RE: Human minds on Windows(?)

Eugene Leitl (eugene.leitl@lrz.uni-muenchen.de)
Mon, 12 Jul 1999 20:26:26 -0700 (PDT)

Billy Brown writes:

> AFAIK, all Microsoft apps have been written as "asynchronous message-passing
> object soup" since sometime in the mid-90s. Also, with the right software

Hey, so they really call OS.send.message() every few 100 machine instructions, or so, and context-switch every 1 us? Really? Mouse handler an object, keyboard handler an object, peripheral storage each an object, each widget an object, each Excel cell an object, almost always sitting in a different node so they have to send messages? We're really talking about Microsoft, Redmond, local universe here, are we?

They can't do it simply because performance on current architectures would suck monumentally. You would have to emulate things, and context switches on current hardware/software architectures are just a tad too expensive for that.

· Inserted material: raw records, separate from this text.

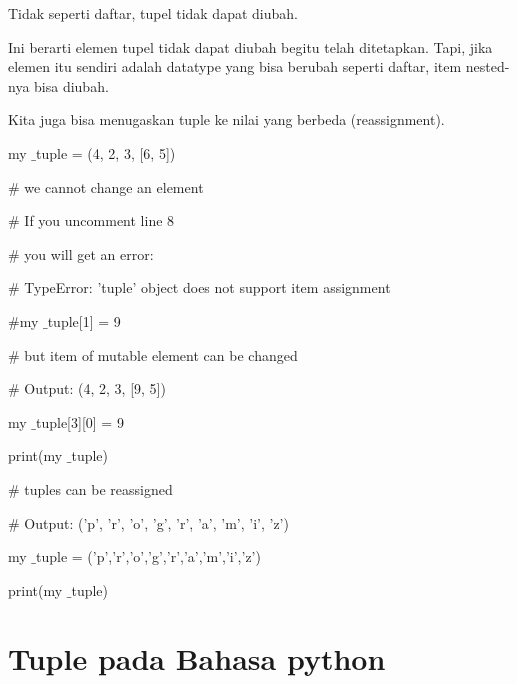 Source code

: Tidak seperti daftar, tupel tidak dapat diubah. \par
\vspace{12pt}
Ini berarti elemen tupel tidak dapat diubah begitu telah ditetapkan. Tapi, jika elemen itu sendiri adalah datatype yang bisa berubah seperti daftar, item nested-nya bisa diubah. \par
\vspace{12pt}
Kita juga bisa menugaskan tuple ke nilai yang berbeda (reassignment). \par
\vspace{12pt}
my $  \_  $tuple = (4, 2, 3, [6, 5]) \par
\vspace{12pt}
 $  \#  $ we cannot change an element \par
 $  \#  $ If you uncomment line 8 \par
 $  \#  $ you will get an error: \par
 $  \#  $ TypeError: 'tuple' object does not support item assignment \par
\vspace{12pt}
 $  \#  $my $  \_  $tuple[1] = 9 \par
\vspace{12pt}
 $  \#  $ but item of mutable element can be changed \par
 $  \#  $ Output: (4, 2, 3, [9, 5]) \par
my $  \_  $tuple[3][0] = 9 \par
print(my $  \_  $tuple) \par
\vspace{12pt}
 $  \#  $ tuples can be reassigned \par
 $  \#  $ Output: ('p', 'r', 'o', 'g', 'r', 'a', 'm', 'i', 'z') \par
my $  \_  $tuple = ('p','r','o','g','r','a','m','i','z') \par
print(my $  \_  $tuple) \par
\section {Tuple pada Bahasa python}

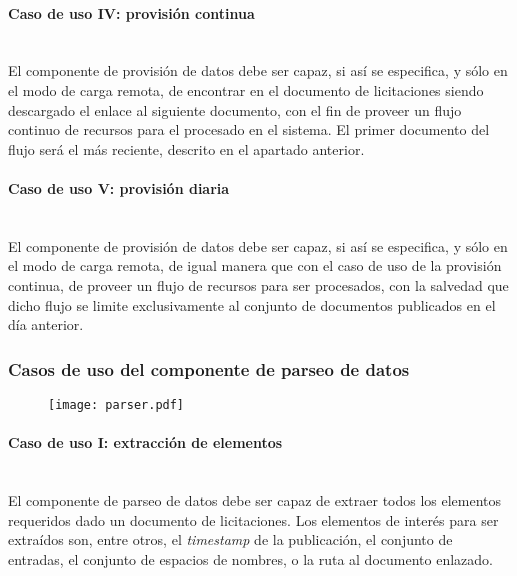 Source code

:             \paragraph{Caso de uso IV: provisión continua} \mbox{}\\
                El componente de provisión de datos debe ser capaz, si así se especifica, y sólo en el modo de carga remota, de encontrar en el documento de licitaciones siendo descargado el enlace al siguiente documento, con el fin de proveer un flujo continuo de recursos para el procesado en el sistema. El primer documento del flujo será el más reciente, descrito en el apartado anterior.
                
            \paragraph{Caso de uso V: provisión diaria} \mbox{}\\
                El componente de provisión de datos debe ser capaz, si así se especifica, y sólo en el modo de carga remota, de igual manera que con el caso de uso de la provisión continua, de proveer un flujo de recursos para ser procesados, con la salvedad que dicho flujo se limite exclusivamente al conjunto de documentos publicados en el día anterior.
                
        \subsubsection{Casos de uso del componente de parseo de datos}
    
            \begin{figure}[h]
                \centering
                \texttt{[image: parser.pdf]}
                \label{fig:parser}
            \end{figure}
            
            \paragraph{Caso de uso I: extracción de elementos} \mbox{}\\
                El componente de parseo de datos debe ser capaz de extraer todos los elementos requeridos dado un documento de licitaciones. Los elementos de interés para ser extraídos son, entre otros, el \textit{timestamp} de la publicación, el conjunto de entradas, el conjunto de espacios de nombres, o la ruta al documento enlazado.
                
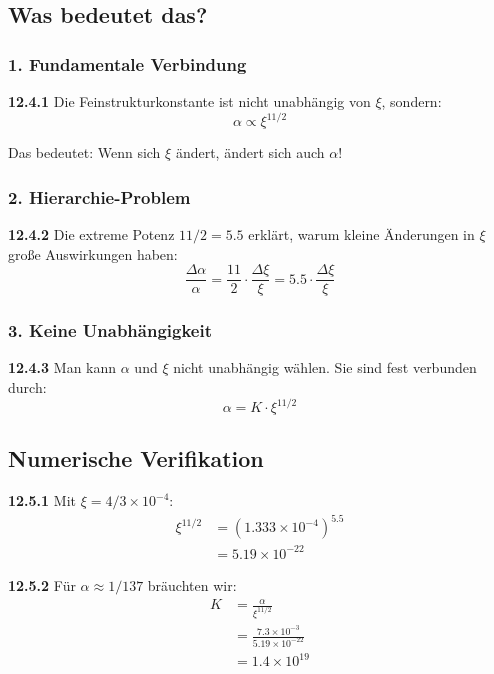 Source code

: \documentclass[12pt,a4paper]{article}
\begin{document}
\subsection{Was bedeutet das?}

\subsubsection{1. Fundamentale Verbindung}
\noindent \textbf{12.4.1} Die Feinstrukturkonstante ist nicht unabhängig von $\xi$, sondern:
\begin{equation}
	\alpha \propto \xi^{11/2}
\end{equation}

Das bedeutet: Wenn sich $\xi$ ändert, ändert sich auch $\alpha$!

\subsubsection{2. Hierarchie-Problem}
\noindent \textbf{12.4.2} Die extreme Potenz $11/2 = 5.5$ erklärt, warum kleine Änderungen in $\xi$ große Auswirkungen haben:
\begin{equation}
	\frac{\Delta \alpha}{\alpha} = \frac{11}{2} \cdot \frac{\Delta \xi}{\xi} = 5.5 \cdot \frac{\Delta \xi}{\xi}
\end{equation}

\subsubsection{3. Keine Unabhängigkeit}
\noindent \textbf{12.4.3} Man kann $\alpha$ und $\xi$ nicht unabhängig wählen. Sie sind fest verbunden durch:
\begin{equation}
	\alpha = K \cdot \xi^{11/2}
\end{equation}

\subsection{Numerische Verifikation}

\noindent \textbf{12.5.1} Mit $\xi = 4/3 \times 10^{-4}$:
\begin{align}
	\xi^{11/2} &= (1.333 \times 10^{-4})^{5.5} \\
	&= 5.19 \times 10^{-22}
\end{align}

\noindent \textbf{12.5.2} Für $\alpha \approx 1/137$ bräuchten wir:
\begin{align}
	K &= \frac{\alpha}{\xi^{11/2}} \\
	&= \frac{7.3 \times 10^{-3}}{5.19 \times 10^{-22}} \\
	&= 1.4 \times 10^{19}
\end{align}
\end{document}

Multithreading!=asynchronous message passing on many tiny objects. We're talking about several thousands primitive (few kBytes) objects which send message packets which are routed by hardware directly -- while the originator code may or may not wait for the ack/result to arrive. If this exists at all, it is academic curiousity at best (Thinking Machines might qualify, though I really doubt they exploited their options fully every time). You certainly can't program these things in standard languages as C/C++ with any efficiency. And I would just love to see a programmer who can handle concurrent nonlinear control flow in a distributed kObject application. This can get arbitrarily hairy.

There's a dearth of apps even for Beowulfs, and god knows how coarse-grain these are. No sir, don't think so.

> you can run a large app over a distributed architecture like this without
> having to explicitly modularize it to fit the hardware's quirks (see

Sure you can. Put x86 opcode sofware emulation into every node, equipartition the old-generation binary over the nodes and send a message to the appropriate node whenever PC leaves your node's address space slice. Redundant as hell (OS nanokernel+ x86 emulator in every node) and efficient as treacle since purely sequential, especially considering that you can't do 4 kCPUs PIII/550 way, and interpreting/compiling existing code into SWAR *would* require true AI.

> http://research.microsoft.com/sn/Millennium/, and especialy
> http://research.microsoft.com/sn/Millennium/Coign.html, for example).

		       Better yet, the
                       system builds on the existing Windows operating system,
                       so today's software won't become obsolete and
                       programmers can write new software the same way they
                       do now, for one machine or many. 
 

Right. And pilots will worry about pig collision avoidance issues.

Looks nice as a concept, but even if it works it is no panacea. Will alleviate migration psychologically since suggesting you can run your apps on the new platform even if in reality you can't.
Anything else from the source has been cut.